TO DO >> Pictures must be dropped from the copy of the entries below; all else is returned exactly.

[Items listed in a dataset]
[Start of Attachment]
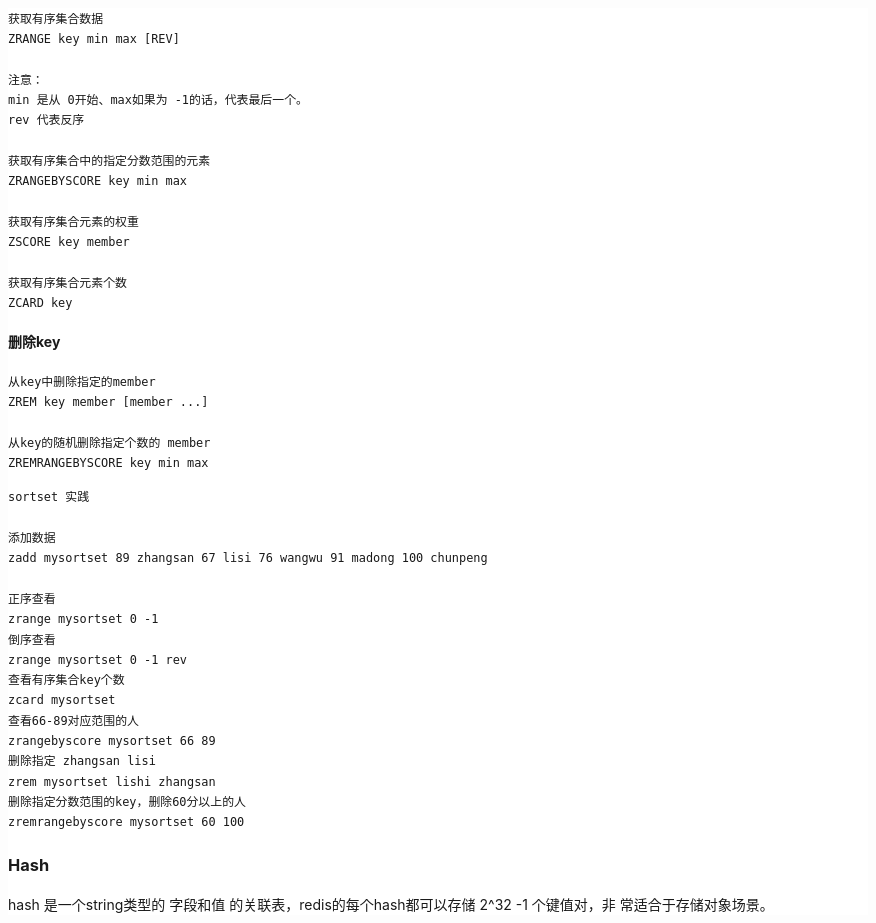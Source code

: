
 ```
获取有序集合数据
ZRANGE key min max [REV]

注意：
min 是从 0开始、max如果为 -1的话，代表最后一个。
rev 代表反序

获取有序集合中的指定分数范围的元素
ZRANGEBYSCORE key min max

获取有序集合元素的权重
ZSCORE key member

获取有序集合元素个数
ZCARD key
```



#### 删除key

```
从key中删除指定的member
ZREM key member [member ...]

从key的随机删除指定个数的 member
ZREMRANGEBYSCORE key min max
```

```
sortset 实践

添加数据
zadd mysortset 89 zhangsan 67 lisi 76 wangwu 91 madong 100 chunpeng

正序查看
zrange mysortset 0 -1
倒序查看
zrange mysortset 0 -1 rev
查看有序集合key个数
zcard mysortset 
查看66-89对应范围的人
zrangebyscore mysortset 66 89
删除指定 zhangsan lisi
zrem mysortset lishi zhangsan
删除指定分数范围的key，删除60分以上的人
zremrangebyscore mysortset 60 100
```



### Hash

hash 是一个string类型的 字段和值 的关联表，redis的每个hash都可以存储 2^32 -1 个键值对，非
常适合于存储对象场景。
[End of Attachment]
RESPONSE >>
Source code

:
 ```
获取有序集合数据
ZRANGE key min max [REV]

注意：
min 是从 0开始、max如果为 -1的话，代表最后一个。
rev 代表反序

获取有序集合中的指定分数范围的元素
ZRANGEBYSCORE key min max

获取有序集合元素的权重
ZSCORE key member

获取有序集合元素个数
ZCARD key
```



#### 删除key

```
从key中删除指定的member
ZREM key member [member ...]

从key的随机删除指定个数的 member
ZREMRANGEBYSCORE key min max
```

```
sortset 实践

添加数据
zadd mysortset 89 zhangsan 67 lisi 76 wangwu 91 madong 100 chunpeng

正序查看
zrange mysortset 0 -1
倒序查看
zrange mysortset 0 -1 rev
查看有序集合key个数
zcard mysortset 
查看66-89对应范围的人
zrangebyscore mysortset 66 89
删除指定 zhangsan lisi
zrem mysortset lishi zhangsan
删除指定分数范围的key，删除60分以上的人
zremrangebyscore mysortset 60 100
```



### Hash

hash 是一个string类型的 字段和值 的关联表，redis的每个hash都可以存储 2^32 -1 个键值对，非
常适合于存储对象场景。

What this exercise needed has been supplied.